PROVIDED INFORMATION —

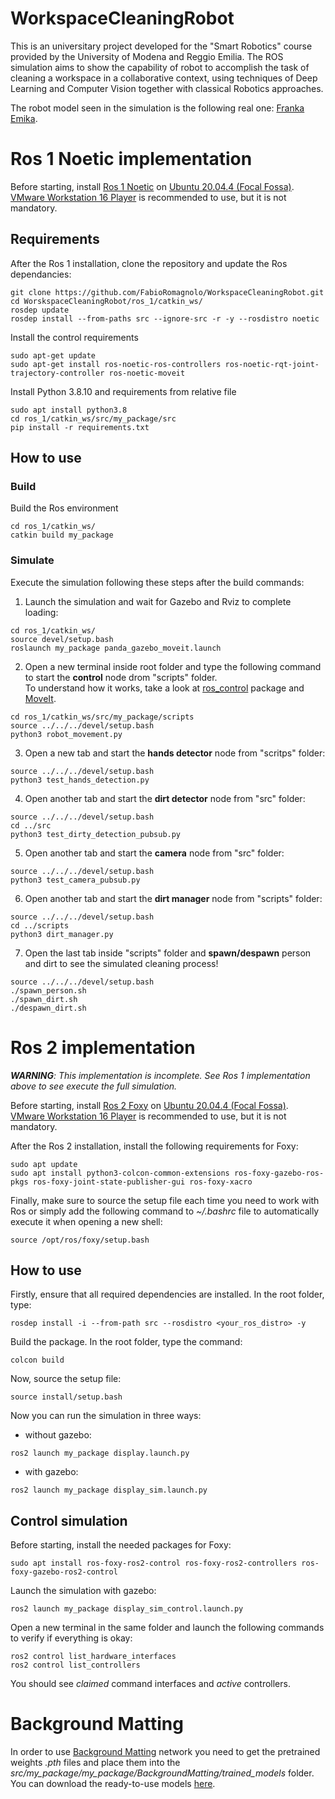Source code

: # WorkspaceCleaningRobot
This is an universitary project developed for the "Smart Robotics" course provided by the University of Modena and Reggio Emilia.
The ROS simulation aims to show the capability of robot to accomplish the task of cleaning a workspace in a collaborative context, using techniques of Deep Learning and Computer Vision together with classical Robotics approaches. 

The robot model seen in the simulation is the following real one: [Franka Emika](https://www.franka.de/).

# Ros 1 Noetic implementation
Before starting, install [Ros 1 Noetic](http://wiki.ros.org/noetic/Installation/Ubuntu) on [Ubuntu 20.04.4 (Focal Fossa)](https://releases.ubuntu.com/20.04/).<br>
[VMware Workstation 16 Player](https://www.vmware.com/it/products/workstation-player/workstation-player-evaluation.html) is recommended to use, but it is not mandatory.

## Requirements
After the Ros 1 installation, clone the repository and update the Ros dependancies:
```
git clone https://github.com/FabioRomagnolo/WorkspaceCleaningRobot.git
cd WorskspaceCleaningRobot/ros_1/catkin_ws/
rosdep update
rosdep install --from-paths src --ignore-src -r -y --rosdistro noetic
```

Install the control requirements
```
sudo apt-get update
sudo apt-get install ros-noetic-ros-controllers ros-noetic-rqt-joint-trajectory-controller ros-noetic-moveit
```

Install Python 3.8.10 and requirements from relative file
```
sudo apt install python3.8
cd ros_1/catkin_ws/src/my_package/src
pip install -r requirements.txt
```

## How to use
### Build
Build the Ros environment
```
cd ros_1/catkin_ws/
catkin build my_package
```

### Simulate
Execute the simulation following these steps after the build commands:

1. Launch the simulation and wait for Gazebo and Rviz to complete loading:
```
cd ros_1/catkin_ws/
source devel/setup.bash
roslaunch my_package panda_gazebo_moveit.launch
```

2. Open a new terminal inside root folder and type the following command to start the **control** node drom "scripts" folder.<br>
   To understand how it works, take a look at [ros_control](http://wiki.ros.org/ros_control) package and [MoveIt](https://moveit.ros.org/).
```
cd ros_1/catkin_ws/src/my_package/scripts
source ../../../devel/setup.bash
python3 robot_movement.py
```

3. Open a new tab and start the **hands detector** node from "scritps" folder:
```
source ../../../devel/setup.bash
python3 test_hands_detection.py
```

4. Open another tab and start the **dirt detector** node from "src" folder:
```
source ../../../devel/setup.bash
cd ../src
python3 test_dirty_detection_pubsub.py
```

5. Open another tab and start the **camera** node from "src" folder:
```
source ../../../devel/setup.bash
python3 test_camera_pubsub.py
```

6. Open another tab and start the **dirt manager** node from "scripts" folder:
```
source ../../../devel/setup.bash
cd ../scripts
python3 dirt_manager.py
```

7. Open the last tab inside "scripts" folder and **spawn/despawn** person and dirt to see the simulated cleaning process!
```
source ../../../devel/setup.bash
./spawn_person.sh
./spawn_dirt.sh
./despawn_dirt.sh
```

# Ros 2 implementation
***WARNING**: This implementation is incomplete. See Ros 1 implementation above to see execute the full simulation.*

Before starting, install [Ros 2 Foxy](https://docs.ros.org/en/foxy/Installation/Ubuntu-Install-Debians.html) on [Ubuntu 20.04.4 (Focal Fossa)](https://releases.ubuntu.com/20.04/).<br>
[VMware Workstation 16 Player](https://www.vmware.com/it/products/workstation-player/workstation-player-evaluation.html) is recommended to use, but it is not mandatory.

After the Ros 2 installation, install the following requirements for Foxy:
```
sudo apt update
sudo apt install python3-colcon-common-extensions ros-foxy-gazebo-ros-pkgs ros-foxy-joint-state-publisher-gui ros-foxy-xacro
```

Finally, make sure to source the setup file each time you need to work with Ros or simply add the following command to _~/.bashrc_ file to automatically execute it when opening a new shell:
```
source /opt/ros/foxy/setup.bash
```

## How to use
Firstly, ensure that all required dependencies are installed. In the root folder, type:
```
rosdep install -i --from-path src --rosdistro <your_ros_distro> -y
```

Build the package. In the root folder, type the command:
```
colcon build
```

Now, source the setup file:
```
source install/setup.bash
```

Now you can run the simulation in three ways:
- without gazebo:
```
ros2 launch my_package display.launch.py
```
- with gazebo:
```
ros2 launch my_package display_sim.launch.py
```

## Control simulation
Before starting, install the needed packages for Foxy:
```
sudo apt install ros-foxy-ros2-control ros-foxy-ros2-controllers ros-foxy-gazebo-ros2-control
```
Launch the simulation with gazebo:
```
ros2 launch my_package display_sim_control.launch.py
```
Open a new terminal in the same folder and launch the following commands to verify if everything is okay:
```
ros2 control list_hardware_interfaces
ros2 control list_controllers
```
You should see _claimed_ command interfaces and _active_ controllers.

# Background Matting
In order to use [Background Matting](https://grail.cs.washington.edu/projects/background-matting-v2/#/) network you need to get the pretrained weights _.pth_ files
and place them into the _src/my_package/my_package/BackgroundMatting/trained_models_ folder.<br>
You can download the ready-to-use models [here](https://drive.google.com/drive/folders/1vaTjLTk2CoNzMOgeO70Tjsn5DlFF_cJH?usp=sharing).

PROBLEM REQUIREMENTS — Extract each line from the listing that holds the word "update".

RESPONSE —
After the Ros 1 installation, clone the repository and update the Ros dependancies:
rosdep update
sudo apt-get update
sudo apt update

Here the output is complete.